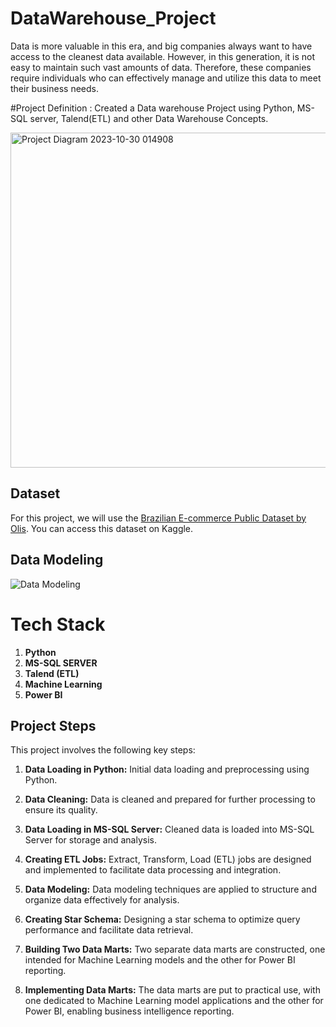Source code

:# DataWarehouse_Project
Data is more valuable in this era, and big companies always want to have access to the cleanest data available. However, in this generation, it is not easy to maintain such vast amounts of data. Therefore, these companies require individuals who can effectively manage and utilize this data to meet their business needs.

#Project Definition :
Created a Data warehouse Project using Python, MS-SQL server, Talend(ETL) and other Data Warehouse Concepts.

<img width="536" alt="Project Diagram 2023-10-30 014908" src="https://github.com/vish1108/DataWarehouse_Project/assets/68471486/07c9bd21-c4a9-4665-947e-e3d52fde4278">

## Dataset

For this project, we will use the [Brazilian E-commerce Public Dataset by Olis](https://www.kaggle.com/datasets/olistbr/brazilian-ecommerce). You can access this dataset on Kaggle.

## Data Modeling

![Data Modeling](https://github.com/vish1108/DataWarehouse_Project/assets/68471486/bd9c3231-3805-4efe-816d-091c11663944)


# Tech Stack

1. **Python**
2. **MS-SQL SERVER**
3. **Talend (ETL)**
4. **Machine Learning**
5. **Power BI**


## Project Steps

This project involves the following key steps:

1. **Data Loading in Python:** Initial data loading and preprocessing using Python.

2. **Data Cleaning:** Data is cleaned and prepared for further processing to ensure its quality.

3. **Data Loading in MS-SQL Server:** Cleaned data is loaded into MS-SQL Server for storage and analysis.

4. **Creating ETL Jobs:** Extract, Transform, Load (ETL) jobs are designed and implemented to facilitate data processing and integration.

5. **Data Modeling:** Data modeling techniques are applied to structure and organize data effectively for analysis.

6. **Creating Star Schema:** Designing a star schema to optimize query performance and facilitate data retrieval.

7. **Building Two Data Marts:** Two separate data marts are constructed, one intended for Machine Learning models and the other for Power BI reporting.

8. **Implementing Data Marts:** The data marts are put to practical use, with one dedicated to Machine Learning model applications and the other for Power BI, enabling business intelligence reporting.

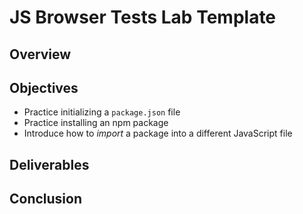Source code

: # JS Browser Tests Lab Template

## Overview

## Objectives

- Practice initializing a `package.json` file
- Practice installing an npm package
- Introduce how to _import_ a package into a different JavaScript file


## Deliverables

## Conclusion

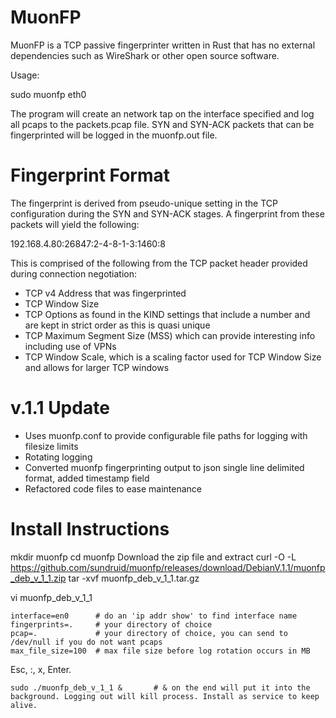 # MuonFP
MuonFP is a TCP passive fingerprinter written in Rust that has no external dependencies such as WireShark or other open source software.

Usage:

sudo muonfp eth0

The program will create an network tap on the interface specified and log all pcaps to the packets.pcap file. SYN and SYN-ACK packets that can be fingerprinted will be logged in the muonfp.out file.

# Fingerprint Format
The fingerprint is derived from pseudo-unique setting in the TCP configuration during the SYN and SYN-ACK stages. A fingerprint from these packets will yield the following:

192.168.4.80:26847:2-4-8-1-3:1460:8

This is comprised of the following from the TCP packet header provided during connection negotiation:  

- TCP v4 Address that was fingerprinted  
- TCP Window Size  
- TCP Options as found in the KIND settings that include a number and are kept in strict order as this is quasi unique
- TCP Maximum Segment Size (MSS) which can provide interesting info including use of VPNs
- TCP Window Scale, which is a scaling factor used for TCP Window Size and allows for larger TCP windows

# v.1.1 Update

- Uses muonfp.conf to provide configurable file paths for logging with filesize limits
- Rotating logging
- Converted muonfp fingerprinting output to json single line delimited format, added timestamp field
- Refactored code files to ease maintenance

# Install Instructions

mkdir muonfp
cd muonfp
Download the zip file and extract
   curl -O -L https://github.com/sundruid/muonfp/releases/download/DebianV.1.1/muonfp_deb_v_1_1.zip
   tar -xvf muonfp_deb_v_1_1.tar.gz
   
vi muonfp_deb_v_1_1

    interface=en0      # do an 'ip addr show' to find interface name
    fingerprints=.     # your directory of choice
    pcap=.             # your directory of choice, you can send to /dev/null if you do not want pcaps
    max_file_size=100  # max file size before log rotation occurs in MB

Esc, :, x, Enter. 

    sudo ./muonfp_deb_v_1_1 &       # & on the end will put it into the background. Logging out will kill process. Install as service to keep alive.
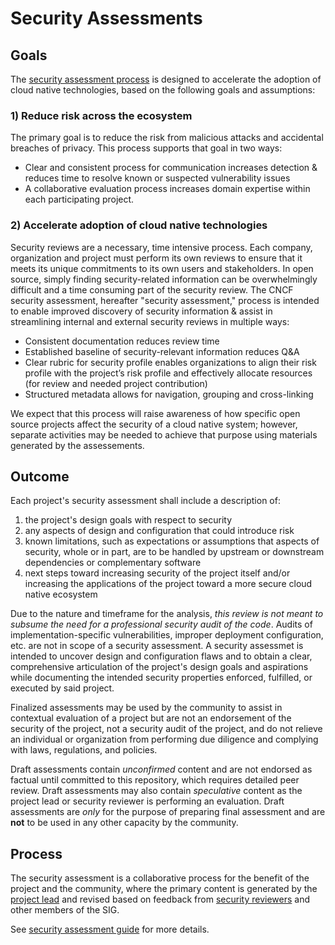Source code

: # Security Assessments

## Goals

The [security assessment process](guide) is designed to accelerate the adoption of cloud native technologies, based on the following goals and assumptions:

### 1) Reduce risk across the ecosystem

The primary goal is to reduce the risk from malicious attacks and accidental breaches of privacy. This process supports that goal in two ways:

   * Clear and consistent process for communication increases detection & reduces time to resolve known or suspected vulnerability issues
   * A collaborative evaluation process increases domain expertise within each participating project.

### 2) Accelerate adoption of cloud native technologies

Security reviews are a necessary, time intensive process. Each company, organization and project must perform its own reviews to ensure that it meets its unique commitments to its own users and stakeholders.
In open source, simply finding security-related information can be overwhelmingly difficult and a time consuming part of the security review. The CNCF security assessment, hereafter "security assessment," process is intended to enable improved discovery of security information & assist in streamlining internal and external security reviews in multiple ways:

   * Consistent documentation reduces review time
   * Established baseline of security-relevant information reduces Q&A
   * Clear rubric for security profile enables organizations to align their risk profile with the project’s risk profile and effectively allocate resources (for review and needed project contribution)
   * Structured metadata allows for navigation, grouping and cross-linking

We expect that this process will raise awareness of how specific open source projects affect the security of a cloud native system; however, separate activities may be needed to achieve that purpose using materials generated by the assessements.

## Outcome

Each project's security assessment shall include a description of:
1. the project's design goals with respect to security
2. any aspects of design and configuration that could introduce risk
3. known limitations, such as expectations or assumptions that aspects of security, whole or in part, are to be handled by upstream or downstream dependencies or complementary software
4. next steps toward increasing security of the project itself and/or increasing the applications of the project toward a more secure cloud native ecosystem

Due to the nature and timeframe for the analysis, *this review is not meant to subsume the need for a professional security audit of the code*.  Audits of implementation-specific vulnerabilities, improper deployment configuration, etc. are not in scope of a security assessment.  A security assessmet is intended to uncover design and configuration flaws and to obtain a clear, comprehensive articulation of the project's design goals and aspirations while documenting the intended security properties enforced, fulfilled, or executed by said project.

Finalized assessments may be used by the community to assist in contextual evaluation of a  project but are not an endorsement of the security of the project, not a security audit of the project, and do not relieve an individual or organization from performing due diligence and complying with laws, regulations, and policies.

Draft assessments contain *unconfirmed* content and are not endorsed as factual until committed to this repository, which requires detailed peer review.  Draft assessments may also contain *speculative* content as the project lead or security reviewer is performing an evaluation.  Draft assessments are *only* for the purpose of preparing final assessment and are **not** to be used in any other capacity by the community.

## Process

The security assessment is a collaborative process for the benefit of the project and the community, where the primary content is generated by the [project lead](guide/project-lead.md) and revised based on feedback from [security reviewers](guide/security-reviewer.md) and other members of the SIG.

See [security assessment guide](guide) for more details.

== INSTRUCTIONS FOR THE TASK ==
Please give an exact copy of the entries above, from the line with "4. **Machine Learning**" down to the line with "5. **Data Modeling:**", inclusive, and nothing else.

== SOLVED PROBLEM ==
4. **Machine Learning**
5. **Power BI**


## Project Steps

This project involves the following key steps:

1. **Data Loading in Python:** Initial data loading and preprocessing using Python.

2. **Data Cleaning:** Data is cleaned and prepared for further processing to ensure its quality.

3. **Data Loading in MS-SQL Server:** Cleaned data is loaded into MS-SQL Server for storage and analysis.

4. **Creating ETL Jobs:** Extract, Transform, Load (ETL) jobs are designed and implemented to facilitate data processing and integration.

5. **Data Modeling:** Data modeling techniques are applied to structure and organize data effectively for analysis.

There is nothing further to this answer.